Although Bankers Standard issued a denial letter regarding the insured’s homeowners claim, there was evidence that a junior adjuster had previously drafted a coverage letter extending partial coverage for the loss. Judge Donio ruled that the intentional delay in turning the draft letter over was sanctionable under F.R.C.P. 37:
Most importantly, the Draft Partial Coverage Letter — despite Defendant’s assertion to the contrary — is an admission by one claims adjuster that there is coverage under the Policy. The fact that a more senior adjuster trumped that position and directed a flat denial of coverage be issued does not erase this conclusion. Additionally, the concealment of that conclusion — that admission — bespeaks of purposeful conduct that may, after the depositions are conducted, warrant additional sanctions. As noted by Plaintiffs, if it were not for the inadvertent production by Defendant on February 2, 2015 of the unredacted email, Plaintiffs would still not have the Draft Partial Coverage Letter.
(emphasis added). The Court found the conduct of Bankers Standard Insurance sanctionable in this regard.
Emails Involving In House Counsel: Lawyers or Claims Investigators?
Judge Donio ruled that Bankers Standard failed to adequately demonstrate that email strings involving in house legal department lawyers sufficiently came under protection for attorney client privilege.
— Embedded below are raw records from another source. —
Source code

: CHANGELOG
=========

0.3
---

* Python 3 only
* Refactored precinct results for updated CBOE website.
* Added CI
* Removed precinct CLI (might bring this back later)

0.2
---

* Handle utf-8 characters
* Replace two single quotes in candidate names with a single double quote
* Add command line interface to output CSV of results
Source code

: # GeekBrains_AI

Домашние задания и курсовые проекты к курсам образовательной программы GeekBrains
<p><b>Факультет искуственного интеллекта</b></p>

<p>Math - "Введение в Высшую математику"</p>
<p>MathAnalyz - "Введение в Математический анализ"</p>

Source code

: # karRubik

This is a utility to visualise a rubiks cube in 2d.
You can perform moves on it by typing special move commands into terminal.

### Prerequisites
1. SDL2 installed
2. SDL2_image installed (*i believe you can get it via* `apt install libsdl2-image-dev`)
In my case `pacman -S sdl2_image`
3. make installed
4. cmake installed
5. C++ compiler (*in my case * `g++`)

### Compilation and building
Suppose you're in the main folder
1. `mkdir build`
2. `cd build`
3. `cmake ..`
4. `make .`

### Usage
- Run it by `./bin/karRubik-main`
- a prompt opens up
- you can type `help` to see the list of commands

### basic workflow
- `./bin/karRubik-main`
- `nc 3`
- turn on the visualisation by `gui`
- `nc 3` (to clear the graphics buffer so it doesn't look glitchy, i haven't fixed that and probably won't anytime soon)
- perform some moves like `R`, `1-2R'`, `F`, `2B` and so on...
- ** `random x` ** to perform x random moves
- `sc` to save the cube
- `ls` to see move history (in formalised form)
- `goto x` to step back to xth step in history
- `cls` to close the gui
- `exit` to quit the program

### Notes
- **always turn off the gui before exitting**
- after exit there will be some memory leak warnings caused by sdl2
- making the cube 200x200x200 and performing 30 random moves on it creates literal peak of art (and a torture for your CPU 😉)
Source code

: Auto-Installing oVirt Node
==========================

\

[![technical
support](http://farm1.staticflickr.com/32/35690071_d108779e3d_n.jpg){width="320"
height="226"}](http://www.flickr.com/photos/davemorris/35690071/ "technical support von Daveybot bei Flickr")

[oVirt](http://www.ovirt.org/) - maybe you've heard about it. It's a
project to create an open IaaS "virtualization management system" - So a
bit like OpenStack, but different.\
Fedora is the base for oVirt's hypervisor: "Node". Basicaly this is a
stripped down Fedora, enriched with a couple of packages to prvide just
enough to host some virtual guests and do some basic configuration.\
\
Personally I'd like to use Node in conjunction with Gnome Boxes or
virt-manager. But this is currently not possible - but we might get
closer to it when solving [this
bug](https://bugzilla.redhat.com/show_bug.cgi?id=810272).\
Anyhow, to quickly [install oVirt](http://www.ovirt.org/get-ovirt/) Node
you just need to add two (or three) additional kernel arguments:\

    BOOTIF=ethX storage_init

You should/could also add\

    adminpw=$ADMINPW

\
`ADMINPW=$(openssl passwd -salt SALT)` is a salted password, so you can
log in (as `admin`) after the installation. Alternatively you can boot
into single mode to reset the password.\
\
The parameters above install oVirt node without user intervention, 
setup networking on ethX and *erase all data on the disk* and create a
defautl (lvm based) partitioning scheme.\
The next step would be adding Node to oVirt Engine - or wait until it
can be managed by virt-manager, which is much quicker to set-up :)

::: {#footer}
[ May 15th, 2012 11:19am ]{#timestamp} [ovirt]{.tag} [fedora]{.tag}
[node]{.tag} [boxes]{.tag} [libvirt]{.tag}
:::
She wrote:
…the timing of these communications supports Plaintiffs’ argument that Defendant’s in-house counsel was part of the investigation of Plaintiffs’ claim and not providing legal advice. The burden is on Defendant to appropriately support its application of the privilege at the time of the motion. Defendant has left it up to the Court to decipher these emails and determine whether in-house counsel is providing legal advice or acting as part of the claims investigation. Defendant has failed to demonstrate that the documents are protected by the attorney-client privilege.
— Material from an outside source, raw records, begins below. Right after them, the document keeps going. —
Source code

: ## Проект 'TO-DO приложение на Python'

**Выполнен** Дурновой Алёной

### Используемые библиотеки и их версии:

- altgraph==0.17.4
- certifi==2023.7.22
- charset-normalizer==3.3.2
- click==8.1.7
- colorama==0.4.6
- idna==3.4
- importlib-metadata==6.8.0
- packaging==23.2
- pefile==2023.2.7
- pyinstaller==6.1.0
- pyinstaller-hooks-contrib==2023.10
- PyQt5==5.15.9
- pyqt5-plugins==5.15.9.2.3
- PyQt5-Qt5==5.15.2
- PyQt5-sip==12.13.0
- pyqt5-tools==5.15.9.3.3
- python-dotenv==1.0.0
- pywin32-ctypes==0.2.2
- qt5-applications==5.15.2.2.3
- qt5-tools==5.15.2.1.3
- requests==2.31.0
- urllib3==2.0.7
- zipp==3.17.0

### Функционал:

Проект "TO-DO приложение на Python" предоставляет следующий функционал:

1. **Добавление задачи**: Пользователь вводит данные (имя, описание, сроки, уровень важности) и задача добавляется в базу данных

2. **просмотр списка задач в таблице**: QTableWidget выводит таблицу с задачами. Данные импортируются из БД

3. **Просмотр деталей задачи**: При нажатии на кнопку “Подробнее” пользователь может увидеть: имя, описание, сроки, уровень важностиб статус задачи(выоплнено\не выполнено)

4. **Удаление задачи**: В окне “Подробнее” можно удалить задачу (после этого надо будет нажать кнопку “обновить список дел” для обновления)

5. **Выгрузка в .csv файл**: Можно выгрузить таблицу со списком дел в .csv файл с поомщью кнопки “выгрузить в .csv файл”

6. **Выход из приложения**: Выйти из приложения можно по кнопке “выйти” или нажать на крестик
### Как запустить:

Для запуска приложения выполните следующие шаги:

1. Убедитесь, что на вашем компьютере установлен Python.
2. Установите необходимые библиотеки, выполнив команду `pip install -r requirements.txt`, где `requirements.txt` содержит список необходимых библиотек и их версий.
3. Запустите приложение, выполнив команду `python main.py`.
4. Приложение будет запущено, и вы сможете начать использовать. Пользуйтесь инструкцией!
As a result, the Court also ordered production of unredacted emails including communication with in house counsel.
Severity of the Sanction
Rather than granting the sanction requested by the Plaintiff — striking all of the insurer’s substantive defenses and moving directly to a damages trial — Judge Donio issued the lesser sanction of orders compelling production of the documents under dispute, and allowing the Plaintiff to re-open discovery on the issue of the draft partial coverage letter
- Bankers Standard was clearly concerned about the presence of a draft partial coverage letter in the same claims file in which a later full denial of coverage letter existed. They elected to attempt to shield the letter from discovery. Another option which may have proved the better route would have been to simply disclose the letter as part of the story of the on-going thought process of the claim, which later gave way to a reasonable conclusion, after consultation with senior claims staff and counsel, that there was ultimately no coverage for the loss. Insurers are not prohibited from a change of mind on a coverage position if the claims investigation supports it.
- This case is a signal example of why the line of demarcation between claims staff and in-house legal counsel should never be blurred. Here, Bankers Standard’s failure to sufficiently articulate to the Court why the in house legal staff performed legal work, rather than claims investigation, sounded the death knell for attorney client privilege in the case.
- The chances of Inadvertent production of privileged material can be reduced by the cross-checking of the production by a second or third pair of eyes in counsel’s office, and can be guarded against by inadvertent disclosure and claw-back discovery agreements, entered into at the outset of the case, along with such things as confidentiality agreements, and consent agreements to protective orders.